Zaporizhzhia region, Ukraine
The T0408 was once a country lane that led peacefully southward through the open fields of Ukraine’s southern Zaporizhzhia region, from Orikhiv through Robotyne and on to Tokmak.
Now, the men of Ukraine’s 47th Mechanized Brigade have renamed it “the road to hell” and the picture they paint is apocalyptic: the sky “black with drones,” constant artillery and aerial bombardments and the once-fertile fields crammed with Russian mines, trenches and dugouts that make any southward progress virtually impossible.
Yet southward progress is precisely what the Ukrainian soldiers with the call signs Karatsupa, Pan and Taba seek, driving their American-made Bradley Fighting Vehicles down a road that is also, they believe, the road to Ukrainian victory.
Every day, under relentless fire, they drive fresh troops in and spent ones out, with just 30 seconds to make the swap on the battlefield.
“I’ve been serving since 2014 and I’ve never encountered such minefields anywhere. Just hectares of them, to the left and to the right,” said Karatsupa. “A lot of trenches, dugouts. And all this for dozens of kilometers. They even throw mines at the territory we are taking. Without the mines, we would already be in Tokmak.”
Much has been made of the strategic importance of Robotyne for Ukraine’s three-month-long southern counteroffensive. But its capture has enraged the Russians further, say the men of the 47th Brigade.
The remains of what was a village of 500 before the war continue to be pounded day and night. Not just by artillery and aerial bombardments, but most fiercely by drones.

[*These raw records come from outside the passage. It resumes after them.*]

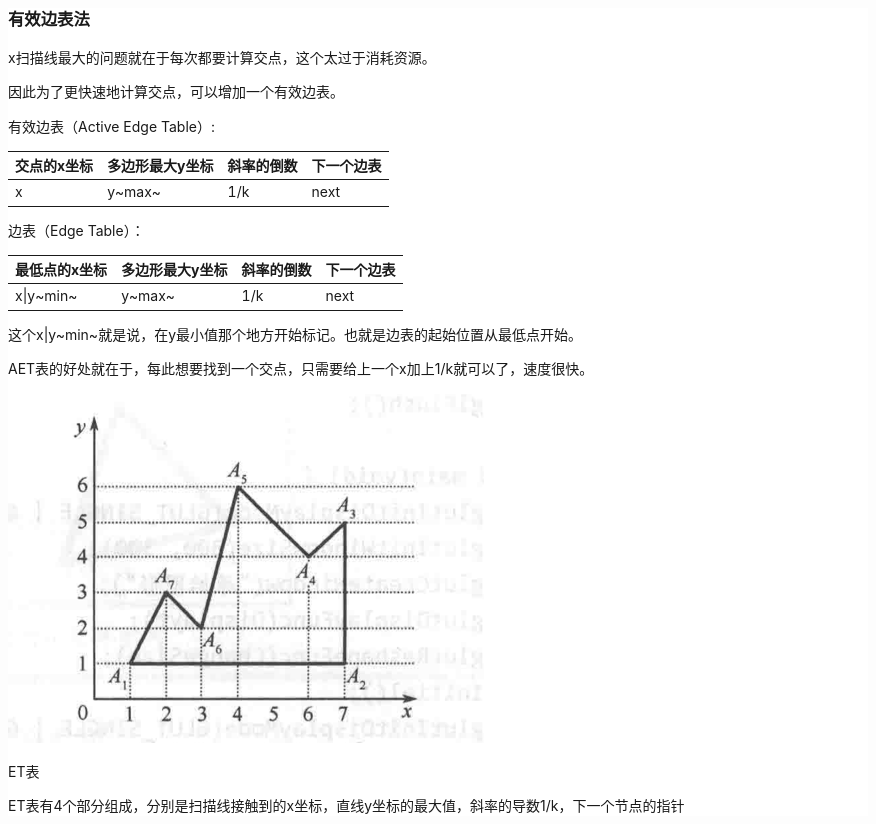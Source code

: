 





### 有效边表法

x扫描线最大的问题就在于每次都要计算交点，这个太过于消耗资源。

因此为了更快速地计算交点，可以增加一个有效边表。





有效边表（Active Edge Table）:

| 交点的x坐标 | 多边形最大y坐标 | 斜率的倒数 | 下一个边表 |
| ----------- | --------------- | ---------- | ---------- |
| x           | y~max~          | 1/k        | next       |



边表（Edge Table）：

| 最低点的x坐标 | 多边形最大y坐标 | 斜率的倒数 | 下一个边表 |
| ------------- | --------------- | ---------- | ---------- |
| x\|y~min~     | y~max~          | 1/k        | next       |

这个x|y~min~就是说，在y最小值那个地方开始标记。也就是边表的起始位置从最低点开始。

AET表的好处就在于，每此想要找到一个交点，只需要给上一个x加上1/k就可以了，速度很快。





![image-20220314221449636](img/%E5%9B%BE%E5%BD%A2%E5%AD%A6/image-20220314221449636.png)

ET表

ET表有4个部分组成，分别是扫描线接触到的x坐标，直线y坐标的最大值，斜率的导数1/k，下一个节点的指针

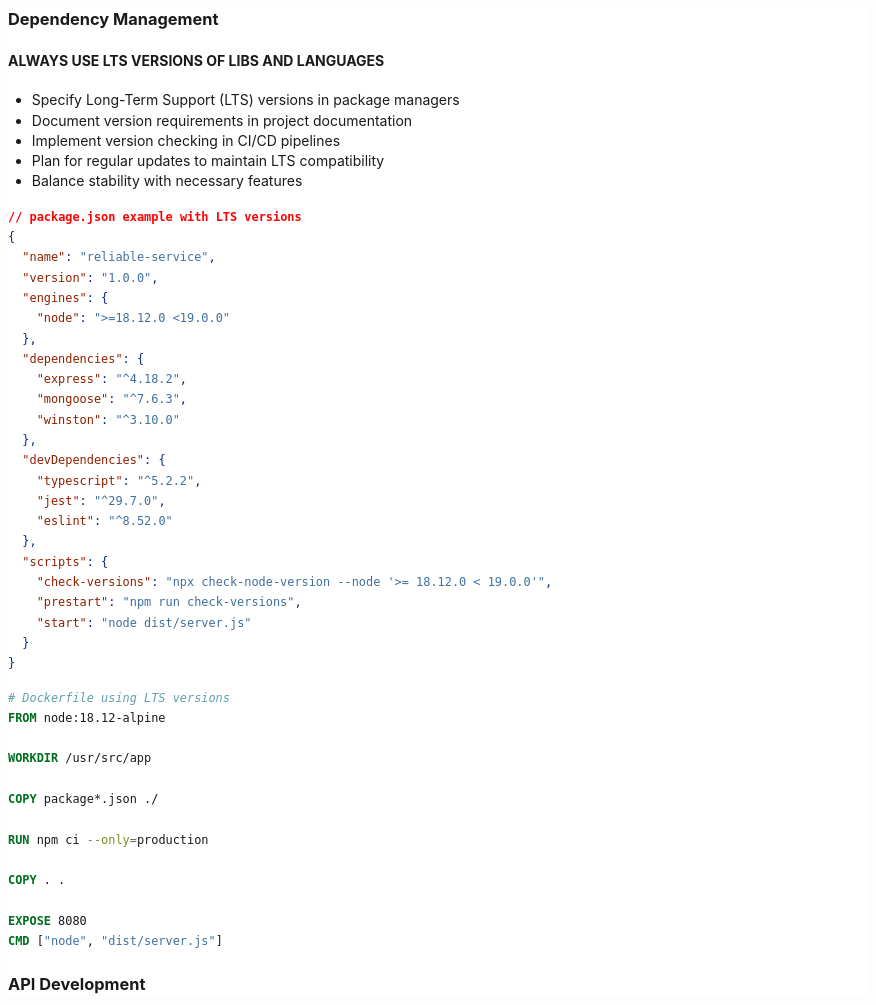 ### Dependency Management

#### **ALWAYS USE LTS VERSIONS OF LIBS AND LANGUAGES**
- Specify Long-Term Support (LTS) versions in package managers
- Document version requirements in project documentation
- Implement version checking in CI/CD pipelines
- Plan for regular updates to maintain LTS compatibility
- Balance stability with necessary features

```json
// package.json example with LTS versions
{
  "name": "reliable-service",
  "version": "1.0.0",
  "engines": {
    "node": ">=18.12.0 <19.0.0"
  },
  "dependencies": {
    "express": "^4.18.2",
    "mongoose": "^7.6.3",
    "winston": "^3.10.0"
  },
  "devDependencies": {
    "typescript": "^5.2.2",
    "jest": "^29.7.0",
    "eslint": "^8.52.0"
  },
  "scripts": {
    "check-versions": "npx check-node-version --node '>= 18.12.0 < 19.0.0'",
    "prestart": "npm run check-versions",
    "start": "node dist/server.js"
  }
}
```

```dockerfile
# Dockerfile using LTS versions
FROM node:18.12-alpine

WORKDIR /usr/src/app

COPY package*.json ./

RUN npm ci --only=production

COPY . .

EXPOSE 8080
CMD ["node", "dist/server.js"]
```

### API Development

“The sky is black with them,” said Pan. Surveillance drones, attack drones, some Ukrainian, some Russian – it is, he said, impossible to tell. The worst are kamikaze drones that will follow you and obliterate you, he explained.
And, after a month of fighting, there was so little left of the village they took in late August that they couldn’t believe what they found: civilians still cowering in their basements.
After the infantry told them to gather their things, they were rushed into the Bradleys under constant fire. One woman brought her cat, another civilian asked if he could bring the car he’d spent his life savings on before the war by driving it out sandwiched between two Bradleys.
“Things in the occupied territories are different,” said Pan, explaining that the vehicle was an old $300 Zhiguli but that “belongings there take on a different meaning.” After some negotiation, the car was left behind as the evacuation got underway.
“The Russians immediately started shelling us,” said Karatsupa. “It doesn’t matter to them who is there – military or civilians. They don’t care. As we closed the Bradley’s ramp, the artillery barrage began immediately. Luckily the vehicle is good and we drove away. We reached the next turn and the Russians opened fire on us again, even though they knew we were carrying civilians.”
CNN is unable to independently confirm that the Russians were aware the vehicle was transporting civilians.
In a forest nearby, the Ukrainian troops unloaded the mostly elderly men and women, starved and filthy after a month spent underground, during the worst of the fighting.
“They told us that the Russians had treated them like slaves,” said Karatsupa. “They had to steal from the Russians in order to have something to eat.”
But even before the counteroffensive and the month-long battle for the village itself, their lives, he said, had been made unbearable by a Russian occupation none of them had the means to flee.
Like so many villages and towns in the Zaporizhzhia region, Robotyne was cursed from the very start of the full-scale war by its geography, finding itself just south of where the Russian invasion stalled in March 2022 and therefore beyond the reach of any help.
“They forced them to do various jobs, did not let them out of their homes,” Karatsupa said of the civilians. “They were treated like servants. And these people had nowhere to go. They did not want to go to Russia, but they could not get to Ukraine. They stayed, endured, worried. They were very happy when we arrived, when they realized that the Armed Forces of Ukraine had come to the village.”
But without the Bradleys, say the men, no one would have survived. They proudly showed CNN some of the direct artillery hits the US-made armored vehicles had taken, singing their praises repeatedly
Their only disadvantage, says Karatsupa, is their distinctive whistling sound, which can be heard from miles away. This does have a plus side in instilling fear into the Russians, he added, and in reassuring frontline Ukrainian infantry, who know fire cover is on its way. But no vehicle, however remarkable, is ever entirely impregnable.
And Karatsupa, Pan and Taba now carry with them not only pride at what they’ve achieved but also grief at what they’ve lost.
Some of the men with whom they captured Robotyne last week have since been killed in a direct hit on their Bradley. A reminder that however important the gain of Robotyne is to the counteroffensive, there is far more loss ahead, further down the road to hell.